FEATURE

How Much RAM Do You Need for AI in 2026?

RAM is the bottleneck for local AI. Here is how much you actually need in 2026, why bandwidth matters more than size, and where Apple’s M5 Ultra changes everything.

Ryan Lipton

28 April 2026 · 13 min read

Comment

If you are asking how much RAM you need for AI in 2026, the honest answer is: it depends less on the number of gigabytes and more on how fast those gigabytes can move. Memory bandwidth, not capacity, is the bottleneck that determines whether a local language model feels conversational or unusable. That distinction explains why Apple’s unified memory architecture has quietly become the most important development in consumer AI hardware, and why the upcoming M5 Ultra Mac Studio could be the first desktop to make a 405-billion-parameter model feel interactive. This is not a spec-sheet comparison. It is a practical guide to what runs, what crawls, and where the AI hardware conversation is heading next.

The Bottleneck Nobody Talks About

Most guides frame local AI as a storage problem: does the model fit in memory? That is half the story. The other half is speed.

Every time a large language model generates a token, it reads the entire set of model weights from memory. Once. Per token. For a 70-billion-parameter model quantised to 4-bit precision, that is roughly 40 GB of data read for every single word the model produces.
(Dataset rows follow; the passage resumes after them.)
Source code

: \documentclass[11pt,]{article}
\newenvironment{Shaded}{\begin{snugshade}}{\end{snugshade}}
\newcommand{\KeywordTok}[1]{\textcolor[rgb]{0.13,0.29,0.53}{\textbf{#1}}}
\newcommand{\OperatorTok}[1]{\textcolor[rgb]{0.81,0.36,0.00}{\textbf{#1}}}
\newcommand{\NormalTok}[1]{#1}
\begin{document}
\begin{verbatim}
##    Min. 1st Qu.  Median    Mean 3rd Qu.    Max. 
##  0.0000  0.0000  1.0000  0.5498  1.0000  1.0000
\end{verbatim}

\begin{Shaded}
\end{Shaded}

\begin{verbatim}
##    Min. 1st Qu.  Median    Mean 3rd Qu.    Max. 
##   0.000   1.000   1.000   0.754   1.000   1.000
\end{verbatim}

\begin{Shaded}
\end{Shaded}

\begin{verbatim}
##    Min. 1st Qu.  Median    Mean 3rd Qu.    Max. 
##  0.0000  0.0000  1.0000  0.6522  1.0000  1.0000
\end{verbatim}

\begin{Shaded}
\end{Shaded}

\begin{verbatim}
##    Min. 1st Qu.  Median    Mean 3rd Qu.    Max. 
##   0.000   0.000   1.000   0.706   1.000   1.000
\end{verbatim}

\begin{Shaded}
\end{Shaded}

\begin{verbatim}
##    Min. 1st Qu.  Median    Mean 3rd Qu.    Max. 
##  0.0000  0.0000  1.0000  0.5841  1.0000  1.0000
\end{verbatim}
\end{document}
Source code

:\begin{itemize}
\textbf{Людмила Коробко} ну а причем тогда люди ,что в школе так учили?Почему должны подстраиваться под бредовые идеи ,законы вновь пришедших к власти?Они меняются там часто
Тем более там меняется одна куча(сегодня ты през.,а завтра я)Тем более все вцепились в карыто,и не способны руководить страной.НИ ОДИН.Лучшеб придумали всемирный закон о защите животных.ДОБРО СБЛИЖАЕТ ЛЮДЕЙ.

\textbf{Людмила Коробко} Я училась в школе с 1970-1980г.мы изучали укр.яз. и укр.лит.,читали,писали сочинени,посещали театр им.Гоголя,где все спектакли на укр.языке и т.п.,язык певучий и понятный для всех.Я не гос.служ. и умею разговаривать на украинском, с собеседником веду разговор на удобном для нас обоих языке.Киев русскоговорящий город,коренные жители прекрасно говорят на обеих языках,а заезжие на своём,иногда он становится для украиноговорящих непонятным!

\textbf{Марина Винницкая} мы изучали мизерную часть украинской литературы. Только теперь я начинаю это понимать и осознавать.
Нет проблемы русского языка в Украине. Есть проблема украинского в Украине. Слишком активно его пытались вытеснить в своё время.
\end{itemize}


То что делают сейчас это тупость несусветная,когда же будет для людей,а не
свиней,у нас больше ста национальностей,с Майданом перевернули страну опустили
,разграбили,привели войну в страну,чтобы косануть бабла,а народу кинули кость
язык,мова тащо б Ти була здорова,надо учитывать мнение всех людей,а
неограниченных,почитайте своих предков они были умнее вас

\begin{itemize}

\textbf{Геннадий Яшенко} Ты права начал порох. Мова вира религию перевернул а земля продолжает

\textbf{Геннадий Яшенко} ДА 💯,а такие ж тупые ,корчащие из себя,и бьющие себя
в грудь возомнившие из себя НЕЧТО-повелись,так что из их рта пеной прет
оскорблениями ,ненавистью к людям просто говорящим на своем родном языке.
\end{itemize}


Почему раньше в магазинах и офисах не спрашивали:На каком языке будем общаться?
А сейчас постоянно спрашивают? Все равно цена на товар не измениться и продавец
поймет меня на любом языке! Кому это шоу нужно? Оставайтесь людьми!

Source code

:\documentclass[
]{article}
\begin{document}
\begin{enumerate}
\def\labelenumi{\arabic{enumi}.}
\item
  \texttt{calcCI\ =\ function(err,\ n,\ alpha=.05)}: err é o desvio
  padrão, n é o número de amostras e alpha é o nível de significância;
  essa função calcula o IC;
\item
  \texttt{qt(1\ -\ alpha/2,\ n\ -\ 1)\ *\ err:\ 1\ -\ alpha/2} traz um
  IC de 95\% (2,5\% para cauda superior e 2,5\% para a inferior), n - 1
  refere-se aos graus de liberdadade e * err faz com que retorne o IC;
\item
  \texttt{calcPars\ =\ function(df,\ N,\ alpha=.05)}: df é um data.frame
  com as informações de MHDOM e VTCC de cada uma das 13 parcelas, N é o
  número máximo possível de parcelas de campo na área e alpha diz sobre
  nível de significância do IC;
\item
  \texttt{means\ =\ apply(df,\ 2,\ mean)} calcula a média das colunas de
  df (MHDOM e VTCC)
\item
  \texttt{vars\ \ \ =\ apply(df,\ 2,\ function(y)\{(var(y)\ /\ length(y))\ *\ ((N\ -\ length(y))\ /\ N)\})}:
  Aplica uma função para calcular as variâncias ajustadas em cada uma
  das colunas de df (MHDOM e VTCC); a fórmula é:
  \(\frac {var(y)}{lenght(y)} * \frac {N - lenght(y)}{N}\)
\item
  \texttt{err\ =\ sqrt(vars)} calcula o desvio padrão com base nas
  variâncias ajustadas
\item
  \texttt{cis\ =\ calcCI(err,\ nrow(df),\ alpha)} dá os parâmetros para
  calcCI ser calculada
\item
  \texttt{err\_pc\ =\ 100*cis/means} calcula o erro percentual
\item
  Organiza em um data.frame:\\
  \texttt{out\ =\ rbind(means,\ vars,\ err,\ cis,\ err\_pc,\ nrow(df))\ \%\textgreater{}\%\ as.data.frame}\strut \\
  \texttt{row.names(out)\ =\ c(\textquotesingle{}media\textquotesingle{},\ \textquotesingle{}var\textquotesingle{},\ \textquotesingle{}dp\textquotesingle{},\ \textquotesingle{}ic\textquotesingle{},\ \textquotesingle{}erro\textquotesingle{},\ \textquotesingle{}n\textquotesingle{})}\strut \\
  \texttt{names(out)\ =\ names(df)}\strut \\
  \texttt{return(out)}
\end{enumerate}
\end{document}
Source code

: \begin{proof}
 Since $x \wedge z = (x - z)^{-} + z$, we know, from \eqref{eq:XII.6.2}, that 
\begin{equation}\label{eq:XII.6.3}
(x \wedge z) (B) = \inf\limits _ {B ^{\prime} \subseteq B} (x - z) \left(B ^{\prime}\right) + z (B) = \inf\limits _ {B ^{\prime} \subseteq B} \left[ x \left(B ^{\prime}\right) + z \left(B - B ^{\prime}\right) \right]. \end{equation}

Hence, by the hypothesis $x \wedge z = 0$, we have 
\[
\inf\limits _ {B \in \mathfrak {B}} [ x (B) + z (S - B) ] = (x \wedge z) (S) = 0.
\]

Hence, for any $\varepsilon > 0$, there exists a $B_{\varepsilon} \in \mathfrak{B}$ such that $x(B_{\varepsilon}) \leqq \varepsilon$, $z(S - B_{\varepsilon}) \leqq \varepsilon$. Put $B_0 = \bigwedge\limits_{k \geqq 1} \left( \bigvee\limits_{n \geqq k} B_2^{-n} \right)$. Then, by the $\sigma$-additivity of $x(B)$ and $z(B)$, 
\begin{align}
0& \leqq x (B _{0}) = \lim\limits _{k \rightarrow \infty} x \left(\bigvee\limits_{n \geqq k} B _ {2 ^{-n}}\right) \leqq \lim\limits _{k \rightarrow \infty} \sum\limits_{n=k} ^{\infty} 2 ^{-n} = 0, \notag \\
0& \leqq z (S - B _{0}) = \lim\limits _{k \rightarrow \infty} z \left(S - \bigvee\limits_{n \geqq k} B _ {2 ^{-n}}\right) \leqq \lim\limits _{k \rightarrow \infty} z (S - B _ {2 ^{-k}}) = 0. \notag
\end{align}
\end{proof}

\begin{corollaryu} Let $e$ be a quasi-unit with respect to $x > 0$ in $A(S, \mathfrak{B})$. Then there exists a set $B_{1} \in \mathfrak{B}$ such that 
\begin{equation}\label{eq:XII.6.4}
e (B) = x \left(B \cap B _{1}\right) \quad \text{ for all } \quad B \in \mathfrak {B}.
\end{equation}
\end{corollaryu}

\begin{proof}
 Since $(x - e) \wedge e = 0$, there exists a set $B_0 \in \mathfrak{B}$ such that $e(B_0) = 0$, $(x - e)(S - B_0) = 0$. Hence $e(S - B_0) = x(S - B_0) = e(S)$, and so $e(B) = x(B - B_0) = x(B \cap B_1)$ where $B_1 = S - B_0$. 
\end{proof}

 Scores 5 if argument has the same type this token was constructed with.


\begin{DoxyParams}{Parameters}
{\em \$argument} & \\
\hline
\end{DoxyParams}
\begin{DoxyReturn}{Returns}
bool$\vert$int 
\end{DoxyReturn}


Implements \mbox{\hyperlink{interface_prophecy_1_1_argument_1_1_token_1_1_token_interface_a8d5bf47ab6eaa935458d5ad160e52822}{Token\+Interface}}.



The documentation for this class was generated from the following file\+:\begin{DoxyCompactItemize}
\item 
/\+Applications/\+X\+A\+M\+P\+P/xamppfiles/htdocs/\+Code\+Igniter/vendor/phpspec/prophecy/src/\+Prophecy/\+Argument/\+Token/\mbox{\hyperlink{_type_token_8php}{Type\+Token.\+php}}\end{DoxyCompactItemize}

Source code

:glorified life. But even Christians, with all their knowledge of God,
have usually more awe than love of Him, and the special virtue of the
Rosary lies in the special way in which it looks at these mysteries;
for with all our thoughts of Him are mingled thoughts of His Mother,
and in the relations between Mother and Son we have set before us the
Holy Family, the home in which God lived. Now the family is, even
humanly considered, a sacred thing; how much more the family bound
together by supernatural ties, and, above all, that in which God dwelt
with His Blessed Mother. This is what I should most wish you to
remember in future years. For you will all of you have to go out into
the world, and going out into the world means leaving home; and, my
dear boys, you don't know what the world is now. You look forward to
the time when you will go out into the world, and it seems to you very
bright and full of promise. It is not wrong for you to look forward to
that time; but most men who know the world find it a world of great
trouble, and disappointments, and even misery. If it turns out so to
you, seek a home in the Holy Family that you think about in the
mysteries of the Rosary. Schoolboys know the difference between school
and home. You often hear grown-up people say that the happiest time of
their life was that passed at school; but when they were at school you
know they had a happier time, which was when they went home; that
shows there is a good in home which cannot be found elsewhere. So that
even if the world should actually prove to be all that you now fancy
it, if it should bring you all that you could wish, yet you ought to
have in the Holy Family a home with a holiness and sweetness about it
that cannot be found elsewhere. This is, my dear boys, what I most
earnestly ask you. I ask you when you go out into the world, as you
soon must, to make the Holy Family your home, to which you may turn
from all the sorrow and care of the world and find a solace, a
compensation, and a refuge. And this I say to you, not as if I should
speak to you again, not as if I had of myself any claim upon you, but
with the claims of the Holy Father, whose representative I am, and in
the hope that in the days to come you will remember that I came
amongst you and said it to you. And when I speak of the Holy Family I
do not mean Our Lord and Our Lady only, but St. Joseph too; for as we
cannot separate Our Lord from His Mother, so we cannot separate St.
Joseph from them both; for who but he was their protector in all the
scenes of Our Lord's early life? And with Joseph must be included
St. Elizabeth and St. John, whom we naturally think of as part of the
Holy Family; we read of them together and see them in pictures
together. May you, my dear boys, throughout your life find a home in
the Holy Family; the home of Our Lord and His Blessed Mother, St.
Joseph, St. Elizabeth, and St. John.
The speed at which your hardware can read that data, measured in GB/s of memory bandwidth, directly determines how fast the model responds.

The formula is simple: tokens per second ≈ memory bandwidth (GB/s) ÷ model size in memory (GB).

This is why a £1,999 graphics card with 32 GB of VRAM can feel slower than a Mac with 64 GB of unified memory when running a large model. It is not about raw compute power. It is about how fast the hardware can feed data to the processor. Get this wrong, and a model that should feel conversational becomes a three-second wait between every sentence.

Here is the practical reality across platforms in 2026:

Platform	Memory bandwidth	70B model (Q4, ~40 GB)	Limitation
Typical PC (DDR5-5600, dual channel)	~80 GB/s	~2 tokens/sec	Unusable for conversation
NVIDIA RTX 5090 (32 GB GDDR7)	1,790 GB/s	Model does not fit	32 GB VRAM ceiling
Apple M5 Max (128 GB unified)	614 GB/s	~15 tokens/sec	Comfortable; conversational
Apple M5 Ultra (256 GB unified, projected)	~1,100 GB/s	~28 tokens/sec	Fast; genuinely interactive

The RTX 5090 has extraordinary bandwidth. It also has 32 GB of VRAM. A 70B model at 4-bit quantisation occupies roughly 40 GB. The model simply does not fit. When it spills to system RAM, bandwidth collapses from 1,790 GB/s to roughly 32 GB/s over the PCIe bus. Speed collapses. The £1,999 GPU becomes a bottleneck, not a solution.

How Much RAM for AI at Every Tier

Not every use case requires a frontier model. Here is what is practical at each level in 2026, assuming you are running locally with tools like Ollama or LM Studio.

8-16 GB: Entry Level

Small models up to 9 billion parameters at 4-bit quantisation. Think Llama 3.1 8B, Mistral 7B, or Gemma 3 1B. Useful for code completion, simple Q&A, and lightweight summarisation. A £599 MacBook Air with 16 GB handles this tier comfortably. On a Windows PC with 16 GB system RAM, you are limited to CPU inference, which is functional but slow.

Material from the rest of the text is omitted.